I remember being asked in an interview once, “Why are you opting for this? Why not get married instead?” I felt muted rage, but I could only manage to answer cockily, “I have no plans to get married this young.” Would the same interviewer ask a male applicant the same question? The funny part is that it wasn’t a job interview. My plans for marriage shouldn’t have mattered to the organisation. I was applying to get into a short-term engagement. But why should a woman be asked such a question and not something more relevant like, “Why are you not pursuing MBA or research instead of applying here?”
I remember one time when I walked into a doctor’s chamber and told him that I found it difficult to swallow pills and so I would prefer tonics instead of pills. The doctor upon hearing me exclaimed angrily, “You can’t swallow pills! Don’t you realise at your age women get married?”
Every time I was unable to do something, I was reminded not only by strangers but also people close to me that at my age, many women get married and that they are managing whole households. Why can’t I be given some examples of women of my age who are successful in their careers or in any other field?
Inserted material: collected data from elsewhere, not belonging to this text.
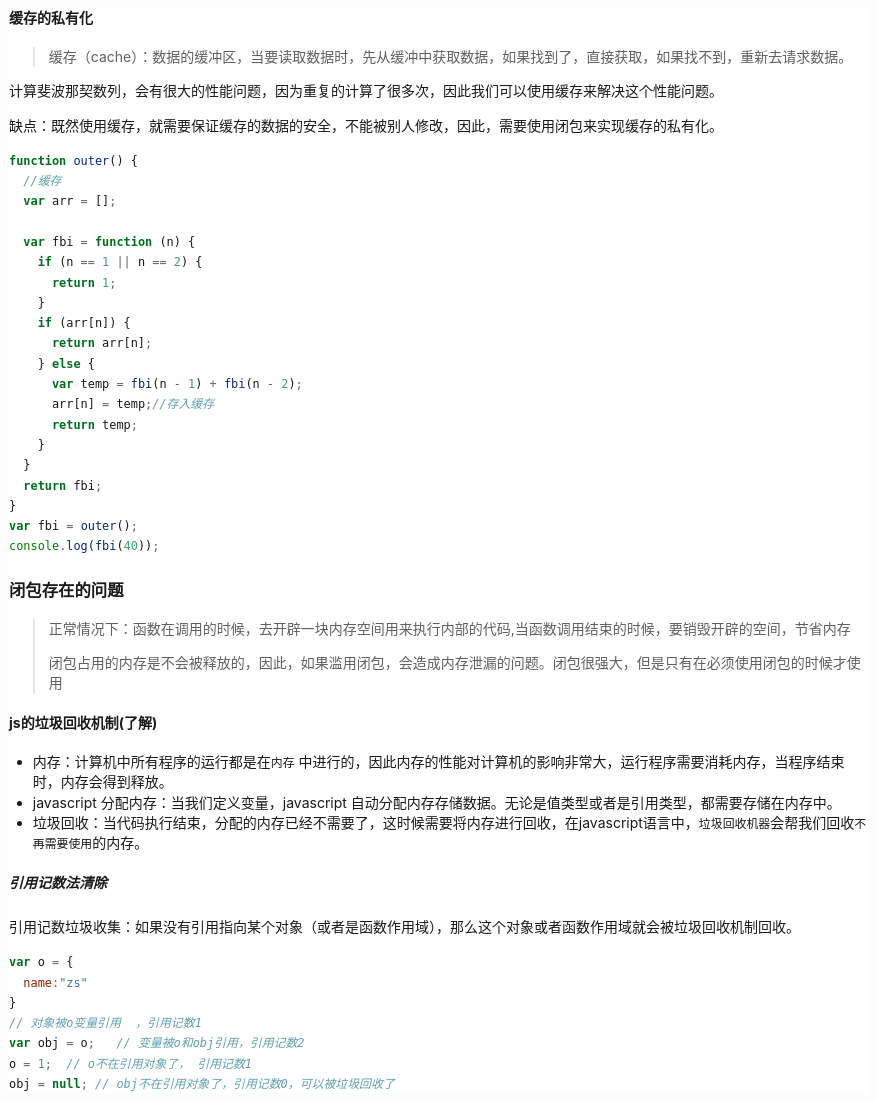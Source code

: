 

#### 缓存的私有化

> 缓存（cache）：数据的缓冲区，当要读取数据时，先从缓冲中获取数据，如果找到了，直接获取，如果找不到，重新去请求数据。

计算斐波那契数列，会有很大的性能问题，因为重复的计算了很多次，因此我们可以使用缓存来解决这个性能问题。

缺点：既然使用缓存，就需要保证缓存的数据的安全，不能被别人修改，因此，需要使用闭包来实现缓存的私有化。

```javascript
function outer() {
  //缓存
  var arr = [];

  var fbi = function (n) {
    if (n == 1 || n == 2) {
      return 1;
    }
    if (arr[n]) {
      return arr[n];
    } else {
      var temp = fbi(n - 1) + fbi(n - 2);
      arr[n] = temp;//存入缓存
      return temp;
    }
  }
  return fbi;
}
var fbi = outer();
console.log(fbi(40));
```



### 闭包存在的问题

> 正常情况下：函数在调用的时候，去开辟一块内存空间用来执行内部的代码,当函数调用结束的时候，要销毁开辟的空间，节省内存
>
> 闭包占用的内存是不会被释放的，因此，如果滥用闭包，会造成内存泄漏的问题。闭包很强大，但是只有在必须使用闭包的时候才使用

#### js的垃圾回收机制(了解)

- 内存：计算机中所有程序的运行都是在`内存` 中进行的，因此内存的性能对计算机的影响非常大，运行程序需要消耗内存，当程序结束时，内存会得到释放。
- javascript 分配内存：当我们定义变量，javascript 自动分配内存存储数据。无论是值类型或者是引用类型，都需要存储在内存中。
- 垃圾回收：当代码执行结束，分配的内存已经不需要了，这时候需要将内存进行回收，在javascript语言中，`垃圾回收机器`会帮我们回收`不再需要使用`的内存。

##### 引用记数法清除

引用记数垃圾收集：如果没有引用指向某个对象（或者是函数作用域），那么这个对象或者函数作用域就会被垃圾回收机制回收。

```javascript
var o = {
  name:"zs"
}
// 对象被o变量引用  ，引用记数1
var obj = o;   // 变量被o和obj引用，引用记数2
o = 1;  // o不在引用对象了， 引用记数1
obj = null; // obj不在引用对象了，引用记数0，可以被垃圾回收了
```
Often times, I would be reminded that my own grandmother got married at the age of 14 and already had children at my age. In no way do I disregard the value added by women to their household after marriage but I don’t believe that success at household management post-marriage to be the ultimate test of a woman’s capabilities.
I remember one time, when a classmate from school with whom I hadn’t talked to for a long time harassed me online, unprovoked. I remember being harassed online by strangers – which wasn’t as bad as being harassed by someone you know from childhood. So, who can I trust?
Women inhabit a dangerous place. We are surrounded by potential harassers. At all times, we have to navigate our way warily, avoiding these harassers. In our lives, we encounter countless trust breakers – and we must learn not only to evade them but also to fight them when need be.